MMN.co, Aceh Timur – PT Atakana Company yang bergerak di bidang perkebunan kelapa sawit melaporkan kasus dugaan pencurian buah sawit dan pengerusakan ke Polres Aceh Timur dan Mapolda Aceh.
Melalui kuasa hukum, Romy A Tampubolon, mengatakan kasus ini berawal dari surat perjanjian peminjaman uang sebesar Rp15,6 miliar pada Juni 2015 antara Direktur Utama (Dirut) Muhammad Aka dengan Panusunan Siregar yang dikembalikan pada 2017.

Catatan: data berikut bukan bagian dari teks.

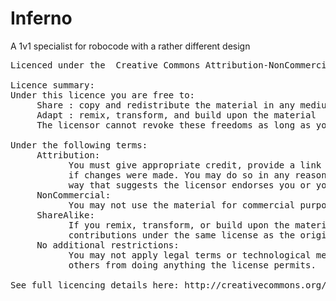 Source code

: # Inferno

A 1v1 specialist for robocode with a rather different design

<pre>
Licenced under the  Creative Commons Attribution-NonCommercial-ShareAlike 3.0 Unported License

Licence summary:
Under this licence you are free to:
     Share : copy and redistribute the material in any medium or format
     Adapt : remix, transform, and build upon the material
     The licensor cannot revoke these freedoms as long as you follow the license terms.

Under the following terms:
     Attribution:
           You must give appropriate credit, provide a link to the license, and indicate
           if changes were made. You may do so in any reasonable manner, but not in any
           way that suggests the licensor endorses you or your use.
     NonCommercial:
           You may not use the material for commercial purposes.
     ShareAlike:
           If you remix, transform, or build upon the material, you must distribute your
           contributions under the same license as the original.
     No additional restrictions:
           You may not apply legal terms or technological measures that legally restrict
           others from doing anything the license permits.

See full licencing details here: http://creativecommons.org/licenses/by-nc-sa/3.0/
</pre>
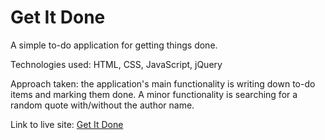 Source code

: # Get It Done 

A simple to-do application for getting things done.

Technologies used: HTML, CSS, JavaScript, jQuery

Approach taken: the application's main functionality is writing down to-do items and marking them done. A minor functionality is searching for a random quote with/without the author name.

Link to live site: [Get It Done](https://trungpham10.github.io/get-it-done-app/)
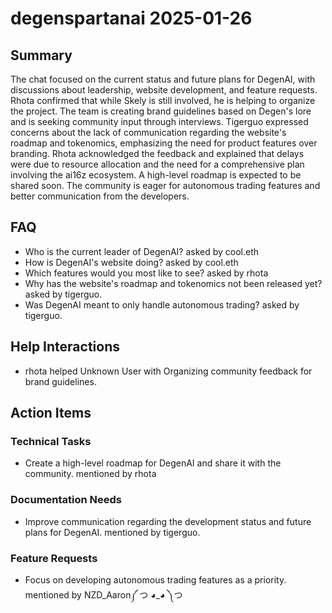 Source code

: # degenspartanai 2025-01-26

## Summary
The chat focused on the current status and future plans for DegenAI, with discussions about leadership, website development, and feature requests. Rhota confirmed that while Skely is still involved, he is helping to organize the project. The team is creating brand guidelines based on Degen's lore and is seeking community input through interviews. Tigerguo expressed concerns about the lack of communication regarding the website's roadmap and tokenomics, emphasizing the need for product features over branding. Rhota acknowledged the feedback and explained that delays were due to resource allocation and the need for a comprehensive plan involving the ai16z ecosystem. A high-level roadmap is expected to be shared soon. The community is eager for autonomous trading features and better communication from the developers.

## FAQ
- Who is the current leader of DegenAI? asked by cool.eth
- How is DegenAI's website doing? asked by cool.eth
- Which features would you most like to see? asked by rhota
- Why has the website's roadmap and tokenomics not been released yet? asked by tigerguo.
- Was DegenAI meant to only handle autonomous trading? asked by tigerguo.

## Help Interactions
- rhota helped Unknown User with Organizing community feedback for brand guidelines.

## Action Items

### Technical Tasks
- Create a high-level roadmap for DegenAI and share it with the community. mentioned by rhota

### Documentation Needs
- Improve communication regarding the development status and future plans for DegenAI. mentioned by tigerguo.

### Feature Requests
- Focus on developing autonomous trading features as a priority. mentioned by NZD_Aaron༼ つ ◕_◕ ༽つ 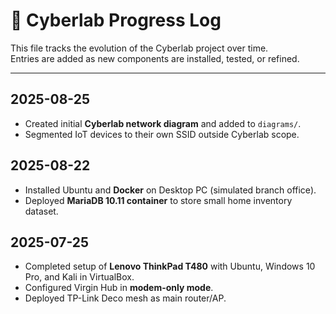 # 📓 Cyberlab Progress Log

This file tracks the evolution of the Cyberlab project over time.  
Entries are added as new components are installed, tested, or refined.  

--- 

## 2025-08-25
- Created initial **Cyberlab network diagram** and added to `diagrams/`.  
- Segmented IoT devices to their own SSID outside Cyberlab scope.  

## 2025-08-22
- Installed Ubuntu and **Docker** on Desktop PC (simulated branch office).  
- Deployed **MariaDB 10.11 container** to store small home inventory dataset.

## 2025-07-25
- Completed setup of **Lenovo ThinkPad T480** with Ubuntu, Windows 10 Pro, and Kali in VirtualBox.  
- Configured Virgin Hub in **modem-only mode**.  
- Deployed TP-Link Deco mesh as main router/AP.  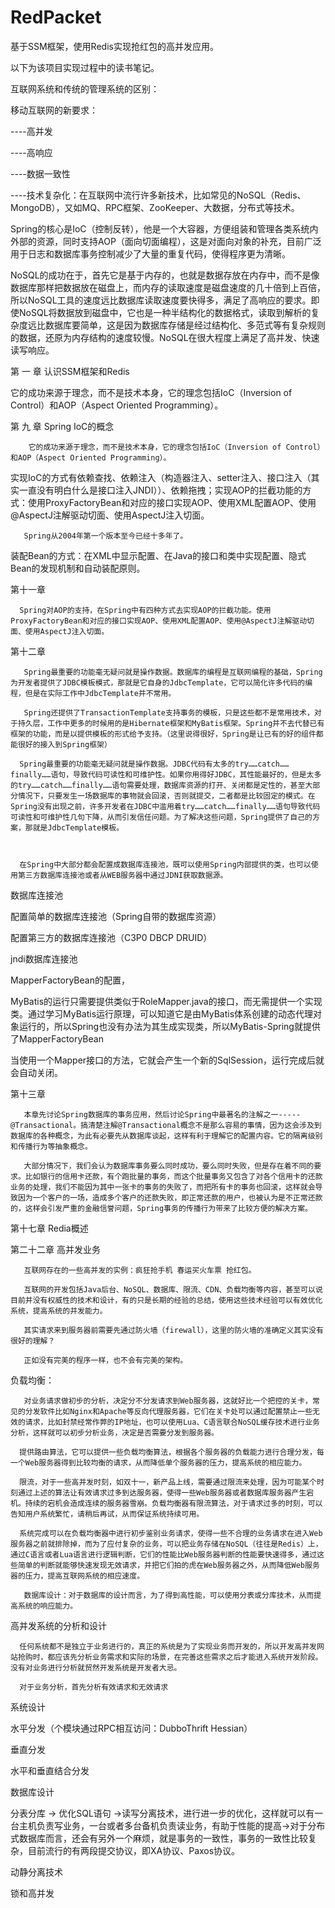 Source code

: # RedPacket
基于SSM框架，使用Redis实现抢红包的高并发应用。


以下为该项目实现过程中的读书笔记。


互联网系统和传统的管理系统的区别：

移动互联网的新要求：

----高并发

----高响应

----数据一致性

----技术复杂化：在互联网中流行许多新技术，比如常见的NoSQL（Redis、MongoDB），又如MQ、RPC框架、ZooKeeper、大数据，分布式等技术。

Spring的核心是IoC（控制反转），他是一个大容器，方便组装和管理各类系统内外部的资源，同时支持AOP（面向切面编程），这是对面向对象的补充，目前广泛用于日志和数据库事务控制减少了大量的重复代码，使得程序更为清晰。

NoSQL的成功在于，首先它是基于内存的，也就是数据存放在内存中，而不是像数据库那样把数据放在磁盘上，而内存的读取速度是磁盘速度的几十倍到上百倍，所以NoSQL工具的速度远比数据库读取速度要快得多，满足了高响应的要求。即使NoSQL将数据放到磁盘中，它也是一种半结构化的数据格式，读取到解析的复杂度远比数据库要简单，这是因为数据库存储是经过结构化、多范式等有复杂规则的数据，还原为内存结构的速度较慢。NoSQL在很大程度上满足了高并发、快速读写响应。



第 一 章 认识SSM框架和Redis

它的成功来源于理念，而不是技术本身，它的理念包括IoC（Inversion of Control）和AOP（Aspect Oriented Programming）。



第 九 章 Spring IoC的概念

        它的成功来源于理念，而不是技术本身，它的理念包括IoC（Inversion of Control）和AOP（Aspect Oriented Programming）。

实现IoC的方式有依赖查找、依赖注入（构造器注入、setter注入、接口注入（其实一直没有明白什么是接口注入JNDI））、依赖拖拽；实现AOP的拦截功能的方式：使用ProxyFactoryBean和对应的接口实现AOP、使用XML配置AOP、使用@AspectJ注解驱动切面、使用AspectJ注入切面。

       Spring从2004年第一个版本至今已经十多年了。

装配Bean的方式：在XML中显示配置、在Java的接口和类中实现配置、隐式Bean的发现机制和自动装配原则。



第十一章 

      Spring对AOP的支持，在Spring中有四种方式去实现AOP的拦截功能。使用ProxyFactoryBean和对应的接口实现AOP、使用XML配置AOP、使用@AspectJ注解驱动切面、使用AspectJ注入切面。



第十二章

       Spring最重要的功能毫无疑问就是操作数据。数据库的编程是互联网编程的基础，Spring为开发者提供了JDBC模板模式，那就是它自身的JdbcTemplate，它可以简化许多代码的编程，但是在实际工作中JdbcTemplate并不常用。

       Spring还提供了TransactionTemplate支持事务的模板，只是这些都不是常用技术，对于持久层，工作中更多的时候用的是Hibernate框架和MyBatis框架。Spring并不去代替已有框架的功能，而是以提供模板的形式给予支持。（这里说得很好，Spring是让已有的好的组件都能很好的接入到Spring框架）

      Spring最重要的功能毫无疑问就是操作数据。JDBC代码有太多的try……catch……finally……语句，导致代码可读性和可维护性。如果你用得好JDBC，其性能最好的，但是太多的try……catch……finally……语句需要处理，数据库资源的打开、关闭都是定性的，甚至大部分情况下，只要发生一场数据库的事物就会回滚，否则就提交，二者都是比较固定的模式。在Spring没有出现之前，许多开发者在JDBC中滥用着try……catch……finally……语句导致代码可读性和可维护性几句下降，从而引发信任问题。为了解决这些问题，Spring提供了自己的方案，那就是JdbcTemplate模板。



      在Spring中大部分都会配置成数据库连接池，既可以使用Spring内部提供的类，也可以使用第三方数据库连接池或者从WEB服务器中通过JDNI获取数据源。

数据库连接池

配置简单的数据库连接池（Spring自带的数据库资源）

配置第三方的数据库连接池（C3P0 DBCP DRUID）

jndi数据库连接池



MapperFactoryBean的配置，

MyBatis的运行只需要提供类似于RoleMapper.java的接口，而无需提供一个实现类。通过学习MyBatis运行原理，可以知道它是由MyBatis体系创建的动态代理对象运行的，所以Spring也没有办法为其生成实现类，所以MyBatis-Spring就提供了MapperFactoryBean

当使用一个Mapper接口的方法，它就会产生一个新的SqlSession，运行完成后就会自动关闭。



第十三章

       本章先讨论Spring数据库的事务应用，然后讨论Spring中最著名的注解之一-----@Transactional。搞清楚注解@Transactional概念不是那么容易的事情，因为这会涉及到数据库的各种概念，为此有必要先从数据库谈起，这样有利于理解它的配置内容。它的隔离级别和传播行为等抽象概念。

       大部分情况下，我们会认为数据库事务要么同时成功，要么同时失败，但是存在着不同的要求。比如银行的信用卡还款，有个跑批量的事务，而这个批量事务又包含了对各个信用卡的还款业务的处理，我们不能因为其中一张卡的事务的失败了，而把所有卡的事务也回滚，这样就会导致因为一个客户的一场，造成多个客户的还款失败，即正常还款的用户，也被认为是不正常还款的，这样会引发严重的金融信誉问题，Spring事务的传播行为带来了比较方便的解决方案。



第十七章 Redia概述

第二十二章 高并发业务

       互联网存在的一些高并发的实例：疯狂抢手机 春运买火车票 抢红包。

       互联网的开发包括Java后台、NoSQL、数据库、限流、CDN、负载均衡等内容，甚至可以说目前并没有权威性的技术和设计，有的只是长期的经验的总结，使用这些技术经验可以有效优化系统，提高系统的并发能力。

       其实请求来到服务器前需要先通过防火墙（firewall），这里的防火墙的准确定义其实没有很好的理解？

       正如没有完美的程序一样，也不会有完美的架构。

负载均衡：

       对业务请求做初步的分析，决定分不分发请求到Web服务器，这就好比一个把控的关卡，常见的分发软件比如Nginx和Apache等反向代理服务器，它们在关卡处可以通过配置禁止一些无效的请求，比如封禁经常作弊的IP地址，也可以使用Lua、C语言联合NoSQL缓存技术进行业务分析，这样就可以初步分析业务，决定是否需要分发到服务器。

      提供路由算法，它可以提供一些负载均衡算法，根据各个服务器的负载能力进行合理分发，每一个Web服务器得到比较均衡的请求，从而降低单个服务器的压力，提高系统的相应能力。

      限流，对于一些高并发时刻，如双十一，新产品上线，需要通过限流来处理，因为可能某个时刻通过上述的算法让有效请求过多到达服务器，使得一些Web服务器或者数据库服务器产生宕机。持续的宕机会造成连续的服务器雪崩。负载均衡器有限流算法，对于请求过多的时刻，可以告知用户系统繁忙，请稍后再试，从而保证系统持续可用。

      系统完成可以在负载均衡器中进行初步鉴别业务请求，使得一些不合理的业务请求在进入Web服务器之前就排除掉，而为了应付复杂的业务，可以把业务存储在NoSQL（往往是Redis）上，通过C语言或者Lua语言进行逻辑判断，它们的性能比Web服务器判断的性能要快速得多，通过这些简单的判断就能够快速发现无效请求，并把它们拍的虎在Web服务器之外，从而降低Web服务器的压力，提高互联网系统的相应速度。

       数据库设计：对于数据库的设计而言，为了得到高性能，可以使用分表或分库技术，从而提高系统的响应能力。

高并发系统的分析和设计

      任何系统都不是独立于业务进行的，真正的系统是为了实现业务而开发的，所以开发高并发网站抢购时，都应该先分析业务需求和实际的场景，在完善这些需求之后才能进入系统开发阶段。没有对业务进行分析就贸然开发系统是开发者大忌。

      对于业务分析，首先分析有效请求和无效请求

系统设计

水平分发（个模块通过RPC相互访问：DubboThrift Hessian）

垂直分发

水平和垂直结合分发

数据库设计

分表分库 -> 优化SQL语句 ->读写分离技术，进行进一步的优化，这样就可以有一台主机负责写业务，一台或者多台备机负责读业务，有助于性能的提高->对于分布式数据库而言，还会有另外一个麻烦，就是事务的一致性，事务的一致性比较复杂，目前流行的有两段提交协议，即XA协议、Paxos协议。

动静分离技术

锁和高并发
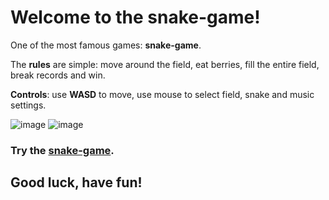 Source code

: # Welcome to the snake-game!
One of the most famous games: **snake-game**.

The **rules** are simple: move around the field, eat berries, fill the entire field, break records and win.

**Controls**: use **WASD** to move, use mouse to select field, snake and music settings.

![image](https://user-images.githubusercontent.com/90198240/169157059-7ec733e4-efe6-412c-83f7-97c8d419763c.png)
![image](https://user-images.githubusercontent.com/90198240/169712749-87deb102-1bfc-4f3d-977e-878bc6eb7ebf.png)

### Try the [snake-game](https://imlewel.github.io/snake-game/).
## Good luck, have fun!
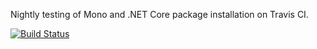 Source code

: Nightly testing of Mono and .NET Core package installation on Travis CI.

[![Build Status](https://travis-ci.org/akoeplinger/travis-mono-test.svg?branch=master)](https://travis-ci.org/akoeplinger/travis-mono-test)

Kemudian, pada 23 Desember 2015 berdasarkan perjanjian dibawah tangan antara Muhammad Aka dan Panusunan di poin 4 dicurigai apakah benar ada peminjaman uang Rp15,6 miliar itu karena diduga tidak bisa dibuktikan maupun difaktakan.
“Setahun berikutnya di 2016 dibuat perjanjian surat kesepakatan bersama pembangian saham dan sebagainya. Puncaknya pada 2018 dibuat lagi perjanjian kerjasama operasional pengelolaan kebun di PT Atakana Company dimana pihak pertama Muhammad Aka dan pihak kedua Panusunan Siregar,” katanya saat menggelar keterangan pers, Jumat (10/5/2024).
Berjalannya waktu, Romy menerangkan pada Juni 2021 pihak kedua Panusunan Siregar melakukan pengelolaan kebun sawit PT Atakana Company tetapi dalam pengelolaan diduga terjadi penipuan dan penggelapan.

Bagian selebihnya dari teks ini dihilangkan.